╭─ RECORDED INFORMATION
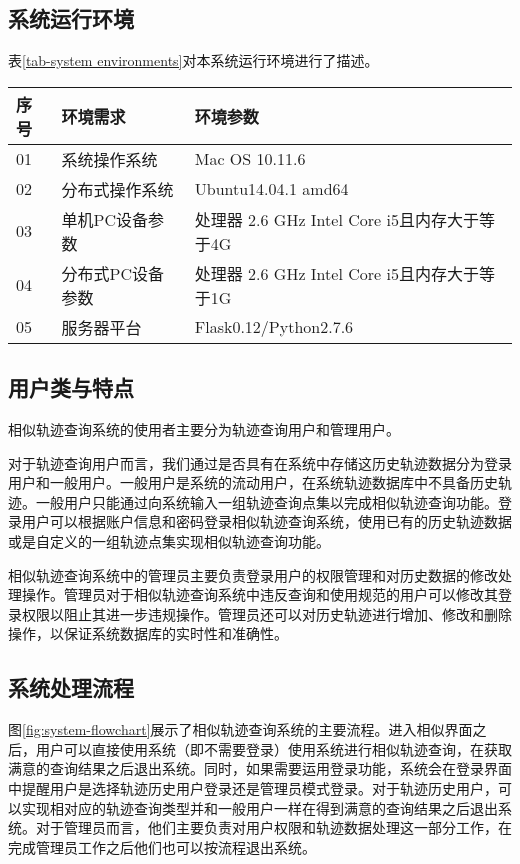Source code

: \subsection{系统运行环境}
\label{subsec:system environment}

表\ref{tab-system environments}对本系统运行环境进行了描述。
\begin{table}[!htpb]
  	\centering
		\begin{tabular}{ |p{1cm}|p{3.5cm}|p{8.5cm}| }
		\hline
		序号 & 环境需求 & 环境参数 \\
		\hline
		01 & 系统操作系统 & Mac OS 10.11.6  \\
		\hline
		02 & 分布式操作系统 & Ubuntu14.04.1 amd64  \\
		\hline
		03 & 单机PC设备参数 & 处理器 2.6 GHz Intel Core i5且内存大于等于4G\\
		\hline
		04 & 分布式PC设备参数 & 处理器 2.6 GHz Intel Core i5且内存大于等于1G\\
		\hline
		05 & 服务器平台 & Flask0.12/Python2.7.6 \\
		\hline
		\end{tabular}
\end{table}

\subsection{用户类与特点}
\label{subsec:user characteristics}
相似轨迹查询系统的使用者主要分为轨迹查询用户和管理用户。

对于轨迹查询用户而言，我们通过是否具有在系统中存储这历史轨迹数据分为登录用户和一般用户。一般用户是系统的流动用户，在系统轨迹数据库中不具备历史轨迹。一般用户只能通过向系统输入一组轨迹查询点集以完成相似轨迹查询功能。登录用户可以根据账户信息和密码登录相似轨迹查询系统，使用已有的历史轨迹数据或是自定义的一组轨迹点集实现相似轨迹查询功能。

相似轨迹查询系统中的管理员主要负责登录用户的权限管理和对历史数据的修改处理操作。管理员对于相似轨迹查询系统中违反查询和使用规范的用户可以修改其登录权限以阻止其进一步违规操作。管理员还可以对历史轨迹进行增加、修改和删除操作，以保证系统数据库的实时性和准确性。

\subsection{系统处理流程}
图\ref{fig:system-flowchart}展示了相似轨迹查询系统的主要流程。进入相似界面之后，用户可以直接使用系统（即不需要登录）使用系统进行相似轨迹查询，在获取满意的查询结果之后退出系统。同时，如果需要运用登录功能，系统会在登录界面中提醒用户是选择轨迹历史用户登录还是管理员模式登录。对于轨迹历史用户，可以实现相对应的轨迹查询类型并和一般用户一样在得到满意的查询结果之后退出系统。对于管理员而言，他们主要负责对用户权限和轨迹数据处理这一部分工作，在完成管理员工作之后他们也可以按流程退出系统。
╰─
__ASSIGNMENT__
Please extract exactly the lines of the data, from the first through the line containing "对于轨迹查询用户而言，我们通", and add no pictures to the copy.

__ANSWER BOX__
Source code

: \subsection{系统运行环境}
\label{subsec:system environment}

表\ref{tab-system environments}对本系统运行环境进行了描述。
\begin{table}[!htpb]
  	\centering
		\begin{tabular}{ |p{1cm}|p{3.5cm}|p{8.5cm}| }
		\hline
		序号 & 环境需求 & 环境参数 \\
		\hline
		01 & 系统操作系统 & Mac OS 10.11.6  \\
		\hline
		02 & 分布式操作系统 & Ubuntu14.04.1 amd64  \\
		\hline
		03 & 单机PC设备参数 & 处理器 2.6 GHz Intel Core i5且内存大于等于4G\\
		\hline
		04 & 分布式PC设备参数 & 处理器 2.6 GHz Intel Core i5且内存大于等于1G\\
		\hline
		05 & 服务器平台 & Flask0.12/Python2.7.6 \\
		\hline
		\end{tabular}
\end{table}

\subsection{用户类与特点}
\label{subsec:user characteristics}
相似轨迹查询系统的使用者主要分为轨迹查询用户和管理用户。

对于轨迹查询用户而言，我们通过是否具有在系统中存储这历史轨迹数据分为登录用户和一般用户。一般用户是系统的流动用户，在系统轨迹数据库中不具备历史轨迹。一般用户只能通过向系统输入一组轨迹查询点集以完成相似轨迹查询功能。登录用户可以根据账户信息和密码登录相似轨迹查询系统，使用已有的历史轨迹数据或是自定义的一组轨迹点集实现相似轨迹查询功能。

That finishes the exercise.